Rubio argued that the federal government’s recommendations to state and local governments become mandatory for federal funding.
“What starts out as a suggestion ends up being, 'If you want money from us, you must to do it this way,' and you will end up with a version of a national school board," Rubio said. "We don't need a national school board.”
Democrats pointed to Rubio’s expensive college education, which the federal government helped pay for by Pell Grants and Stafford Loans, both of which are administered by the U.S. Department of Education.
After Rubio was elected to the legislature in 2000, he owed about $150,000 in student loan debt, reported The New York Times.
“I honestly think we don’t need a Department of Education,” Rubio said. He argued that the department does administer some programs with merit, but he says they can be transferred to other agencies, reported US News.
“I do support curriculum reform,” Rubio said, drawing claps and cheers when he said he opposes Common Core education standards.
Curriculum reform should be done only at the state and local level, the presidential hopeful argued.
Rubio has previously said that if he gets elected, he would overhaul accreditation in higher education in his first 100 days in office. Accreditation is run by groups of colleges, not the federal government, although a university must be accredited to participate in federal financial aid programs.

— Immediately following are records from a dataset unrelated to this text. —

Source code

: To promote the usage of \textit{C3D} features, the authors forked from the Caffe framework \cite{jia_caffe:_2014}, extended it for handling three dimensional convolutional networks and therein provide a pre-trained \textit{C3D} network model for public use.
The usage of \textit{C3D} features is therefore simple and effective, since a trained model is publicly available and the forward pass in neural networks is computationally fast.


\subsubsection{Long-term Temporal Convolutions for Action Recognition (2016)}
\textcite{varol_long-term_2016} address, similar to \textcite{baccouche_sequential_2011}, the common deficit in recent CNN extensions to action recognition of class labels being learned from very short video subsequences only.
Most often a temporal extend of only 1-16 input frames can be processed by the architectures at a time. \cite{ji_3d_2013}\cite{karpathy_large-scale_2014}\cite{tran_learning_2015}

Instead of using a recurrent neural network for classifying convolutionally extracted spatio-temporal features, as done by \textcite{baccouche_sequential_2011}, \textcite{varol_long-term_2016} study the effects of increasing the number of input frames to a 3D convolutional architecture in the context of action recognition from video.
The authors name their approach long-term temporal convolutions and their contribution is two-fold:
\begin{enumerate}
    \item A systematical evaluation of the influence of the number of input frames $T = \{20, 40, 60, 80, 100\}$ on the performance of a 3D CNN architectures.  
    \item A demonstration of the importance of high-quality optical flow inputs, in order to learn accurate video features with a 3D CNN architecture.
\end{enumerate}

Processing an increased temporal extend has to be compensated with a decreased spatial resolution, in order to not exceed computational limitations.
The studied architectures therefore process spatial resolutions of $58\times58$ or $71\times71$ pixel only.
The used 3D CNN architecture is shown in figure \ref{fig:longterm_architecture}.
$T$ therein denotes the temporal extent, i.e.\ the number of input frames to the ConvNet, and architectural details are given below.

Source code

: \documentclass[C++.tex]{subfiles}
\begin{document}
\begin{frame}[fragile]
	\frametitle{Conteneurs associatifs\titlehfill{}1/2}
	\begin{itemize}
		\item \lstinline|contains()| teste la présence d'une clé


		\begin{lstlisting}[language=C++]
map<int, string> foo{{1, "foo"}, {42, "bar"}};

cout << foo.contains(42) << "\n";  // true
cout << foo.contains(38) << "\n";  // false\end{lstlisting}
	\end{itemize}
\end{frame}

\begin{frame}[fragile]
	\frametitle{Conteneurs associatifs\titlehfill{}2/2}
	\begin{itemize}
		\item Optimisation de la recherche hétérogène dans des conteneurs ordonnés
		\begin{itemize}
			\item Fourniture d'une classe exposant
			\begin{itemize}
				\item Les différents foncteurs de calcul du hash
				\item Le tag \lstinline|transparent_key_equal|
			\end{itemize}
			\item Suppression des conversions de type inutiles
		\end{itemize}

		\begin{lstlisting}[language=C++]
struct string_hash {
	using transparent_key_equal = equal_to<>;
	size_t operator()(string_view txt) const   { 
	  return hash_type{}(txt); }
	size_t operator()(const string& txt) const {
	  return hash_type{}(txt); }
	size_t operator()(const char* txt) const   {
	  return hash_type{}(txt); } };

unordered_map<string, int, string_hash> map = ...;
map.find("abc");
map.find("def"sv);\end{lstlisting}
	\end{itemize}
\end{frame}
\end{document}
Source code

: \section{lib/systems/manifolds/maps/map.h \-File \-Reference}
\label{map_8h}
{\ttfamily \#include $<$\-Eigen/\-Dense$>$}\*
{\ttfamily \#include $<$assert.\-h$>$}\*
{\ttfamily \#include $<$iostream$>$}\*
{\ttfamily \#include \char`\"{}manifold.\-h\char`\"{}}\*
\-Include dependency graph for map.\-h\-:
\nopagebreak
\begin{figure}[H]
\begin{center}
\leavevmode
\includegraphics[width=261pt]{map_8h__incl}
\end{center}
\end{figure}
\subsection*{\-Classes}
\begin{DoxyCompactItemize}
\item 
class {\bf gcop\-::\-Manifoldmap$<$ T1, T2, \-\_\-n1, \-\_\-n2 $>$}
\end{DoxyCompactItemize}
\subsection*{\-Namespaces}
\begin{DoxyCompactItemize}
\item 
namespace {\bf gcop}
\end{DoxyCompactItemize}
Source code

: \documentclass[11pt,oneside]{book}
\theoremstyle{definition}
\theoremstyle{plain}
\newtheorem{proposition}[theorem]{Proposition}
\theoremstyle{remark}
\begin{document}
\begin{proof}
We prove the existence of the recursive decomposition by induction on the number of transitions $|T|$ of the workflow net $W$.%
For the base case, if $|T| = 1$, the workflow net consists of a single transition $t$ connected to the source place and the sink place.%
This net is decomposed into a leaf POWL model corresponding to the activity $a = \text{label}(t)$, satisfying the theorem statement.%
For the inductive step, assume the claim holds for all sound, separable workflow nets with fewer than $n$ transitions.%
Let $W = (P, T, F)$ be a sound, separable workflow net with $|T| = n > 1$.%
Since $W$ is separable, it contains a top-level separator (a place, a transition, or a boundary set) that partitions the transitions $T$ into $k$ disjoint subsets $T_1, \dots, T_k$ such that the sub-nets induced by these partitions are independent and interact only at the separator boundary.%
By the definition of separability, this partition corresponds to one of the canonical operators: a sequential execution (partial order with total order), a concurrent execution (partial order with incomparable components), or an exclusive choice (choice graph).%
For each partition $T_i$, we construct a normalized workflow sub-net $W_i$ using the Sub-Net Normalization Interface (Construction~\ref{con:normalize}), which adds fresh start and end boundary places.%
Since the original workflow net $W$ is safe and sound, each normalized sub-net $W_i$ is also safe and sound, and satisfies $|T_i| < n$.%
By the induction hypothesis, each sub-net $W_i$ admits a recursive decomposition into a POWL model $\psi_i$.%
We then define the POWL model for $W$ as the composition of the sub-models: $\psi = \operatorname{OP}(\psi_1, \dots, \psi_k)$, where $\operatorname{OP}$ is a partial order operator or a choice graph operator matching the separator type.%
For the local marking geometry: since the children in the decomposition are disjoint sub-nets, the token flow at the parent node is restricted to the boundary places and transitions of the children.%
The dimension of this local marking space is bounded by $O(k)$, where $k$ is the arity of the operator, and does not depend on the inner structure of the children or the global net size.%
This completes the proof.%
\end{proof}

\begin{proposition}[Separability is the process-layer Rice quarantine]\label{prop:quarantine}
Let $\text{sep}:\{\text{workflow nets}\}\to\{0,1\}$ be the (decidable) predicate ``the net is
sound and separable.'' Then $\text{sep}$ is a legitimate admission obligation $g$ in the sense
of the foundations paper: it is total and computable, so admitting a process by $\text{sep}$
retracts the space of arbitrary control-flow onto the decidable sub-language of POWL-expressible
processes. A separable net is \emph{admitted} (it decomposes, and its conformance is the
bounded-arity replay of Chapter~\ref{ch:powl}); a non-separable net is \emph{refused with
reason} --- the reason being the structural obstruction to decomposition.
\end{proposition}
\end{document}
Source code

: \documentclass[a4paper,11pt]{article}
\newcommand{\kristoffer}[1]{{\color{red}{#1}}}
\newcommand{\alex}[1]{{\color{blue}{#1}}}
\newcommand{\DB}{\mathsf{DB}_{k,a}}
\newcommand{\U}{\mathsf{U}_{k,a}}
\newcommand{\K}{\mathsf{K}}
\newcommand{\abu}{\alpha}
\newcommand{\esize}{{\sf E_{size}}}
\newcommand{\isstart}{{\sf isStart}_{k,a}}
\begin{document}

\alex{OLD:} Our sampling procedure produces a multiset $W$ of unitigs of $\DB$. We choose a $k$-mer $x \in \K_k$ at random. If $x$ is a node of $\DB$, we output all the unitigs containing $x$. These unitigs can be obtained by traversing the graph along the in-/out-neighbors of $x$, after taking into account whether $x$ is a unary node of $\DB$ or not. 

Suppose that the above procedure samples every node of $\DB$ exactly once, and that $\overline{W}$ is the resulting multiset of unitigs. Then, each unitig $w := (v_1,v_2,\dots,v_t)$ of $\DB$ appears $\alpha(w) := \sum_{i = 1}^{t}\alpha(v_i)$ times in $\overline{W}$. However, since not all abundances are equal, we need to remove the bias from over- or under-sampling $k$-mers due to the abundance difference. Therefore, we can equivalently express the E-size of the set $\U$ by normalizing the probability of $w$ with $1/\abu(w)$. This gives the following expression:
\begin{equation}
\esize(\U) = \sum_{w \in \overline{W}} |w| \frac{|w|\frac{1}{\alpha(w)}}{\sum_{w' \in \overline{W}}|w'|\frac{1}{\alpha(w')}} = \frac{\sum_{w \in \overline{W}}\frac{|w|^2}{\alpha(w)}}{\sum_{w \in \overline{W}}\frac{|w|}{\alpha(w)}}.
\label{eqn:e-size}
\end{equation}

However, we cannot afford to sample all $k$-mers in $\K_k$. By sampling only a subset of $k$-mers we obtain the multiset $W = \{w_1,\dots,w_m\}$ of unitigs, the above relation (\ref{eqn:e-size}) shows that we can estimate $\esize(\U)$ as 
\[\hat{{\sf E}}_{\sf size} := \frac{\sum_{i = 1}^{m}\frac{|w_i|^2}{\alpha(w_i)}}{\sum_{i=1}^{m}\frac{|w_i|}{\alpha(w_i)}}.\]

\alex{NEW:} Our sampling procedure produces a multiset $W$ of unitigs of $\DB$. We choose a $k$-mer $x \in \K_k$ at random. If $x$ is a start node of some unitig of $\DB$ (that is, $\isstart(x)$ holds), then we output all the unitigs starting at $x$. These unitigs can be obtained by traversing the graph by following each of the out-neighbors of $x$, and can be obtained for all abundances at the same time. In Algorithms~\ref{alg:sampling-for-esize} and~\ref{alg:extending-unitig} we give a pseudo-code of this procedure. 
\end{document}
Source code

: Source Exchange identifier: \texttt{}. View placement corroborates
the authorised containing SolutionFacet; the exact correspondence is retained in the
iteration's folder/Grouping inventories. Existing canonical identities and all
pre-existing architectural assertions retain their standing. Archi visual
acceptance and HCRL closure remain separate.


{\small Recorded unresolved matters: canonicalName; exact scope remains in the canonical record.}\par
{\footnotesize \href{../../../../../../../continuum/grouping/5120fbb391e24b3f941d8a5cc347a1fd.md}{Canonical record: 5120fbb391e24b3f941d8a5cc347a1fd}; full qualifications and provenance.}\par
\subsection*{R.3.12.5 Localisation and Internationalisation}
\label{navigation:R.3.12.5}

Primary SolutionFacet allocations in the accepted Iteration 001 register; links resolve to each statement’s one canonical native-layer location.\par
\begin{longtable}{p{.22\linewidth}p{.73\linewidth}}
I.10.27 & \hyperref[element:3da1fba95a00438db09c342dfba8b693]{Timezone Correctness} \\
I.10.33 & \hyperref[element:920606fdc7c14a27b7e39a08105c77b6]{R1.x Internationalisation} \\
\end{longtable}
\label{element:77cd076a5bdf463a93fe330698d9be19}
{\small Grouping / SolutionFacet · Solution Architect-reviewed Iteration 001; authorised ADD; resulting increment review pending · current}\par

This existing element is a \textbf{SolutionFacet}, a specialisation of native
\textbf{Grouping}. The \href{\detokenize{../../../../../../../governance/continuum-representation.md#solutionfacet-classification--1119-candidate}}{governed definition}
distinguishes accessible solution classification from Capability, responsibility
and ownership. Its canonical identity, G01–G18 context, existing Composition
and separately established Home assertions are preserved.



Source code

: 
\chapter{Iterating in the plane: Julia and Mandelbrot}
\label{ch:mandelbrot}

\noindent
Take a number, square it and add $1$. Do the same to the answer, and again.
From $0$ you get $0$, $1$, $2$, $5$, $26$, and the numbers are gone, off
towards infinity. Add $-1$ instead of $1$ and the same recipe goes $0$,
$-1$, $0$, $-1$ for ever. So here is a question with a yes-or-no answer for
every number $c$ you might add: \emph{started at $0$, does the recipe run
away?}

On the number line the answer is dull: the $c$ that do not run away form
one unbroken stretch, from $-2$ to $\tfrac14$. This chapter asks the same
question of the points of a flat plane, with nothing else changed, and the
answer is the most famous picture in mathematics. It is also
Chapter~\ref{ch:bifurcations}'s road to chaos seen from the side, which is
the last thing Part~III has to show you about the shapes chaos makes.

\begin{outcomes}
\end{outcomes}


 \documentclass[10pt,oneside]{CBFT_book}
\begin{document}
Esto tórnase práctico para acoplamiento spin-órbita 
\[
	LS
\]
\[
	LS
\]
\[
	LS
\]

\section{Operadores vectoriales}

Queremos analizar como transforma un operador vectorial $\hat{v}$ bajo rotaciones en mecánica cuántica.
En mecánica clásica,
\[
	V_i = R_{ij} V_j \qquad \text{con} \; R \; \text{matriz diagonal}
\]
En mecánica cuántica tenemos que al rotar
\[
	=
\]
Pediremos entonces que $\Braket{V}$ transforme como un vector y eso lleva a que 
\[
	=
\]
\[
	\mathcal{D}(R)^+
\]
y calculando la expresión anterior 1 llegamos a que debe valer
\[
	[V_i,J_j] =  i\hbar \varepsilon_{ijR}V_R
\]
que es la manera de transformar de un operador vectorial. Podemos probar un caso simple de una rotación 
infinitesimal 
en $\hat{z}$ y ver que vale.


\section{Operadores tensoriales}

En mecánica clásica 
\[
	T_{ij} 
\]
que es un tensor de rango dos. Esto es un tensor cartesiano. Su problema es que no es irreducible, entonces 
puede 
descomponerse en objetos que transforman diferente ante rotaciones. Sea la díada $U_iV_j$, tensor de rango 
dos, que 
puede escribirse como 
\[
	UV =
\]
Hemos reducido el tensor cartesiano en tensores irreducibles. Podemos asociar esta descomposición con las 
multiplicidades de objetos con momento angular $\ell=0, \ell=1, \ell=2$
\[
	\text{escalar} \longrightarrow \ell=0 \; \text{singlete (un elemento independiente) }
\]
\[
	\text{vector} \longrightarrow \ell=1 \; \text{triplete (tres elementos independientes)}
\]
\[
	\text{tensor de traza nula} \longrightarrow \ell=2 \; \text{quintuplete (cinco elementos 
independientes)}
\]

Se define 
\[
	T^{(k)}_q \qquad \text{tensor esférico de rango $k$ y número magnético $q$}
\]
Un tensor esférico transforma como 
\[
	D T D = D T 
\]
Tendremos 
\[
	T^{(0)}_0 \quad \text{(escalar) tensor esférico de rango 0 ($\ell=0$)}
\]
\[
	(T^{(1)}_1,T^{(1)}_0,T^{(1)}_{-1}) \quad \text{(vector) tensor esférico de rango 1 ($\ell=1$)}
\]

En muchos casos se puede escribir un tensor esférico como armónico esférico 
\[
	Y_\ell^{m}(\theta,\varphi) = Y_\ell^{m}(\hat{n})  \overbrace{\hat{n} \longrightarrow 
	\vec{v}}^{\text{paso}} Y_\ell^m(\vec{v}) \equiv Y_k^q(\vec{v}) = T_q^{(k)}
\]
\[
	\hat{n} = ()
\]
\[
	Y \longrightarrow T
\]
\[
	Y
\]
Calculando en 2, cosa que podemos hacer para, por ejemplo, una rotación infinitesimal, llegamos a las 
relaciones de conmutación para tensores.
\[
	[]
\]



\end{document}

Rubio also plans to introduce a bill to create a congressionally appointed panel that would put in place alternatives to accrediting agencies that could approve traditional colleges, collegelike programs and startup companies.
Nontraditional programs would get about $1.6 billion in Pell Grant money from the federal government every year under Rubio’s bill, reported Vox.
Rubio has said that his plan for accreditation reform would “expose higher education to the market forces of choice and competition, which would prompt a revolution driven by the needs of the students.”